Now, I've minted 5,309,160 non-fungible tokens to carry three different artistically-unqiue collectibles. Each of the three versions has a different relationship with the "Press Pass (Season One)" equisystem.

There are 530,000 Version One Collectibles. Our storyworld is one of fictional, mixed-gender professional basketball teams, twelve of whom date back to 1939. Our show is a sports-style mockumentary. Any member of our ecosystem holding at least one Version One Collectible may do as I did and create a character for the lore through meme storytelling. Meme storytelling does not rely on production quality to create an immersive experience, it relies on creative story design. Anybody with a Version One Collectible may create and register one canonical non-player / non-coach character in the lore of the show, with layers of community approval for quality control and continuity. They may also register one 7-second-or-less "meme of production" to the archives of the storyworld. Both collaborations are permanently monetized. If the character is used in any official content that creates value, the creator shares in a 35% "source of derivation" pool which has further considerations for screen-time and weight of use (shouts out to Greenlit.xyz — their team is actively developing an enforcement protocol for these sorts of perpetual licensing relationships). There are 530,000 editions of the same token identification number, so the user registers their wallet and their token to the character via the ripple that was created when they purchased their ticket(s) — the token hash. Layered smart contracts can be built of any ripple in the sea.

Version One Scenario: A boat collects a Version One meme of production for 0.0091 ethereum, the asking list from Let Me Out Productions. If the token hash shows the edition coming directly from the platform, that wallet is able to register their address and that edition to the character, if other community members approve of the submission. If the character generates value, they are permanently tied to that value at a maximum of 35% of any transaction. This can only happen off the primary sale, character creation rights never reset on the secondary market. If the token hash shows the edition was sold reflective of collection floor, the holder is able to create a seven-second piece of content in our storyworld. If other community members approve of the submission, this content is added to our archives — if the holder chooses to, we'll make the memes available as collectible merchandise as well, where they'll keep up 50% of the value generated from original material, and 15% of the value generated from derived sources in the franchise (this includes music and art, including fashion designs). We use them in our marketing. A 30-second advertisement will contain a small, community-generated story arc through 4 archived memes. The wallets from the memes curated by our community-guided marketing department will split a pool from the ecosystem treasury, appropriate to their role in the work. At times, the pool may be as large as $25,000 in value.

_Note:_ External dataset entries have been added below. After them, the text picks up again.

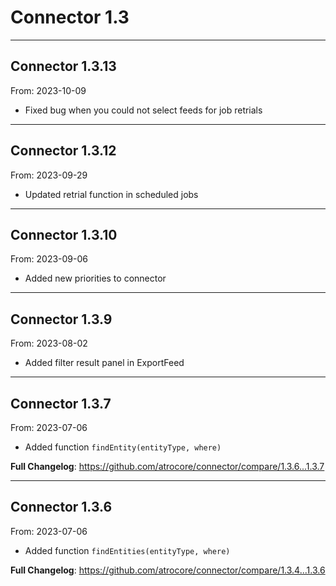 # Connector 1.3


---

## Connector 1.3.13
From: 2023-10-09

* Fixed bug when you could not select feeds for job retrials

---

## Connector 1.3.12
From: 2023-09-29

* Updated retrial function in scheduled jobs

---

## Connector 1.3.10
From: 2023-09-06

* Added new priorities to connector

---

## Connector 1.3.9
From: 2023-08-02

* Added filter result panel in ExportFeed

---

## Connector 1.3.7
From: 2023-07-06

* Added function ```findEntity(entityType, where)```

**Full Changelog**: https://github.com/atrocore/connector/compare/1.3.6...1.3.7

---

## Connector 1.3.6
From: 2023-07-06

* Added function ```findEntities(entityType, where)```

**Full Changelog**: https://github.com/atrocore/connector/compare/1.3.4...1.3.6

The Version One Collectible is a demonstration of what users are supposed to do. Create a micro-story in our world, and pursue an immersive development strategy through "memes of production. The lo-fi material is an homage to #Lensface, a 5-year performance art project I did to create my own character in the sitcom. I'm a Cognitive Linguist, and therefore can be pretty boring and dry. I decided to demonstrate descriptivism as an element of production by deliberately producting content as bad as the team I covered. While it didn't grow any audience of any kind during the effort, the notion that an "influencer" would create such a bad content stream on the sidelines of a multi-billion dollar ecosystem was hilarious to me. Instead of writing it through fiction, I decided to advantage my high-level access and my resulting high-level photography by creating the character through memes.

This reflects our second edict — Opportunity Uplifted. Not only will hidden gems be uncovered from across our creative economy through the strategy, all contributions that create value reflect the value to the artist. If they do not mis-understand the relationship going into the ecosystem, there's no outcome where they'll feel defrauded.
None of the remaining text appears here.